Mi ta minka „ *.* „ z niczym innym się nie kojarzy :') wybacz
Pasujesz do zboczonego kierownika... a gdzie nasza Sorus zniknęła?
Poszłam po łopatę...
Hahahhahaa. Spoko, zapewnimy ci alibi
Na to liczę...
Głowa do góry! Na pewno nie może być tak źle – nasza vivi jak zwykle miała masę dobroci i wyrozumiałości w sobie
Nawet Itachi już przy niej nie wyrabia... poszedł spać
O 21!? – byłam w szoku. Kim musiała być ta kobieta, że wyprowadziła z równowagi taką oazę spokoju jak Itachi...
Przecież są u was dopiero od godziny...- Vivi też tego nie ogarniała
Same widzicie... w uszach mam już tylko jedno słowo: Sasuke kun... Sasuke kun...
Hahahahhaha a co nasz Takumi na to?
Obserwuje jak mrówka przenosi ziarenko cukru na stole... i wiecie co?
?
?
Zazdroszczę mu...
Nie Byłam w stanie powstrzymać śmiechu do tego stopnia, że dopiero po chwili zorientowałam się, że patrzy na mnie czarnowłosa piękność.
- Yumi! – krzyknęłam rzucając się jej na szyję
- Co cię tak rozbawiło skarbie? – zapytała, otulając mnie swoimi siostrzanymi ramionami.
- Sora umilała mi czekanie na ciebie – odparłam, od razu zasypując ją masą pytań i prowadząc w kierunku auta. Nim się spostrzegłam czas zleciał nieubłaganie a my leżałyśmy już w łóżkach rozmawiając do 3 nad ranem. Niestety moja siostra na drugi dzień ponownie wylatywała, a ja miałam mało czasu by się nią nacieszyć.
- Poznałaś wreszcie swojego księcia z bajki? – zapytałam po chwili licząc, że może w którymś samolocie siedział mój przyszły szwagier
- Wiesz, że ja jestem wierna jedynie Clarkowi Gable * - odparła śmiejąc się, a ja wywróciłam oczami
- Jesteś niemożliwa.... A Myślisz, że go kiedyś spotkamy? - dopytywałam
- Przecież Clark Gable nie żyje- odparła niewzruszenie moja siostra dalej się śmiejąc
- Nie jego wariatko!
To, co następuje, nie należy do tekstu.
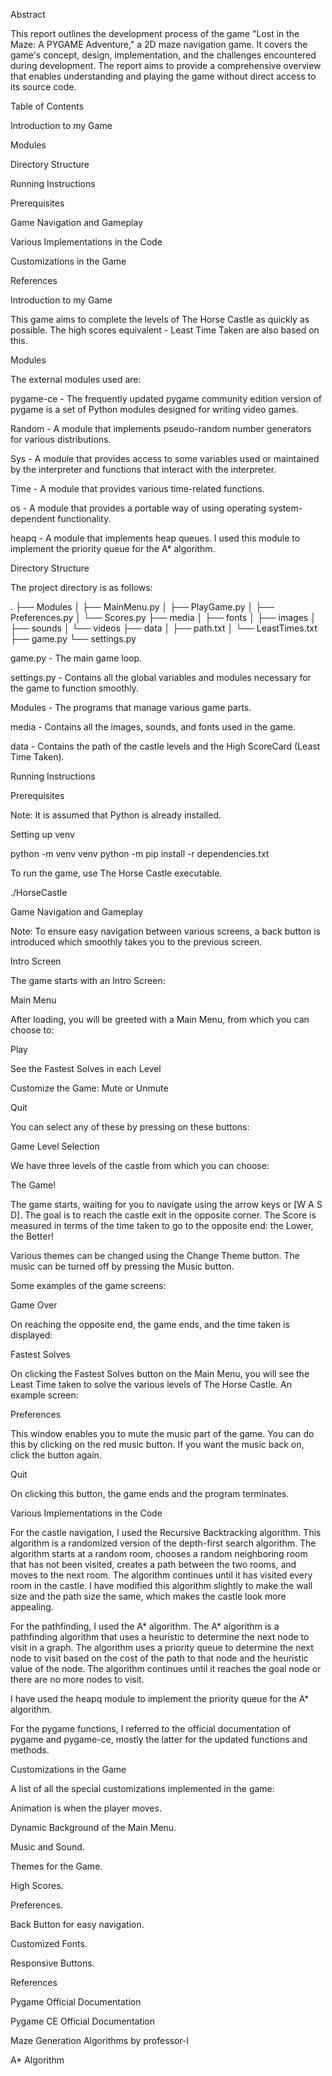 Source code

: Abstract

This report outlines the development process of the game "Lost in the Maze: A PYGAME Adventure," a 2D maze navigation game. It covers the game's concept, design, implementation, and the challenges encountered during development. The report aims to provide a comprehensive overview that enables understanding and playing the game without direct access to its source code.

Table of Contents

Introduction to my Game

Modules

Directory Structure

Running Instructions

Prerequisites

Game Navigation and Gameplay

Various Implementations in the Code

Customizations in the Game

References

Introduction to my Game

This game aims to complete the levels of The Horse Castle as quickly as possible. The high scores equivalent - Least Time Taken are also based on this.

Modules

The external modules used are:

pygame-ce - The frequently updated pygame community edition version of pygame is a set of Python modules designed for writing video games.

Random - A module that implements pseudo-random number generators for various distributions.

Sys - A module that provides access to some variables used or maintained by the interpreter and functions that interact with the interpreter.

Time - A module that provides various time-related functions.

os - A module that provides a portable way of using operating system-dependent functionality.

heapq - A module that implements heap queues. I used this module to implement the priority queue for the A* algorithm.

Directory Structure

The project directory is as follows:

.
├── Modules
│   ├── MainMenu.py
│   ├── PlayGame.py
│   ├── Preferences.py
│   └── Scores.py
├── media
│   ├── fonts
│   ├── images
│   ├── sounds
│   └── videos
├── data
│   ├── path.txt
│   └── LeastTimes.txt
├── game.py
└── settings.py

game.py - The main game loop.

settings.py - Contains all the global variables and modules necessary for the game to function smoothly.

Modules - The programs that manage various game parts.

media - Contains all the images, sounds, and fonts used in the game.

data - Contains the path of the castle levels and the High ScoreCard (Least Time Taken).

Running Instructions

Prerequisites

Note: It is assumed that Python is already installed.

Setting up venv

python -m venv venv
python -m pip install -r dependencies.txt

To run the game, use The Horse Castle executable.

./HorseCastle

Game Navigation and Gameplay

Note: To ensure easy navigation between various screens, a back button is introduced which smoothly takes you to the previous screen.

Intro Screen

The game starts with an Intro Screen:



Main Menu

After loading, you will be greeted with a Main Menu, from which you can choose to:

Play

See the Fastest Solves in each Level

Customize the Game: Mute or Unmute

Quit

You can select any of these by pressing on these buttons:



Game Level Selection

We have three levels of the castle from which you can choose:



The Game!

The game starts, waiting for you to navigate using the arrow keys or [W A S D]. The goal is to reach the castle exit in the opposite corner. The Score is measured in terms of the time taken to go to the opposite end: the Lower, the Better!

Various themes can be changed using the Change Theme button. The music can be turned off by pressing the Music button.

Some examples of the game screens:





Game Over

On reaching the opposite end, the game ends, and the time taken is displayed:



Fastest Solves

On clicking the Fastest Solves button on the Main Menu, you will see the Least Time taken to solve the various levels of The Horse Castle. An example screen:



Preferences

This window enables you to mute the music part of the game. You can do this by clicking on the red music button. If you want the music back on, click the button again.





Quit

On clicking this button, the game ends and the program terminates.

Various Implementations in the Code

For the castle navigation, I used the Recursive Backtracking algorithm. This algorithm is a randomized version of the depth-first search algorithm. The algorithm starts at a random room, chooses a random neighboring room that has not been visited, creates a path between the two rooms, and moves to the next room. The algorithm continues until it has visited every room in the castle. I have modified this algorithm slightly to make the wall size and the path size the same, which makes the castle look more appealing.

For the pathfinding, I used the A* algorithm. The A* algorithm is a pathfinding algorithm that uses a heuristic to determine the next node to visit in a graph. The algorithm uses a priority queue to determine the next node to visit based on the cost of the path to that node and the heuristic value of the node. The algorithm continues until it reaches the goal node or there are no more nodes to visit.

I have used the heapq module to implement the priority queue for the A* algorithm.

For the pygame functions, I referred to the official documentation of pygame and pygame-ce, mostly the latter for the updated functions and methods.

Customizations in the Game

A list of all the special customizations implemented in the game:

Animation is when the player moves.

Dynamic Background of the Main Menu.

Music and Sound.

Themes for the Game.

High Scores.

Preferences.

Back Button for easy navigation.

Customized Fonts.

Responsive Buttons.

References

Pygame Official Documentation

Pygame CE Official Documentation

Maze Generation Algorithms by professor-l

A* Algorithm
Naszego księcia z bajki...
- Cóż... mój na pewno już nie żyje, ale ty dalej masz szanse – zachichotała
- Gorzej jak mój właśnie bawi się w piaskownicy – odparłam nawet nie zdając sobie sprawy, że prawda jest o wiele gorsza, bo mój książę z bajki od dawna był już zajęty....
*Clark Gable – 1901-1960, aktor światowego kina i odtwórca roli Retta Butlera w filmie „Przeminęło z Wiatrem" ( POLECAM!)
CZYTASZ
Gdy miłość przychodzi zbyt późno [ Sasuke x Oc ]
Fiksi PenggemarCzasami miłość pojawia się nie tylko niespodziewanie, ale także za późno. Przekonała się o tym Dekashi, która pewnego dnia trafia na przystojnego brata swojej przyjaciólki Sasuke, który nie tylko jest nazbyt pewny siebie, ale także żonaty. Co w taki...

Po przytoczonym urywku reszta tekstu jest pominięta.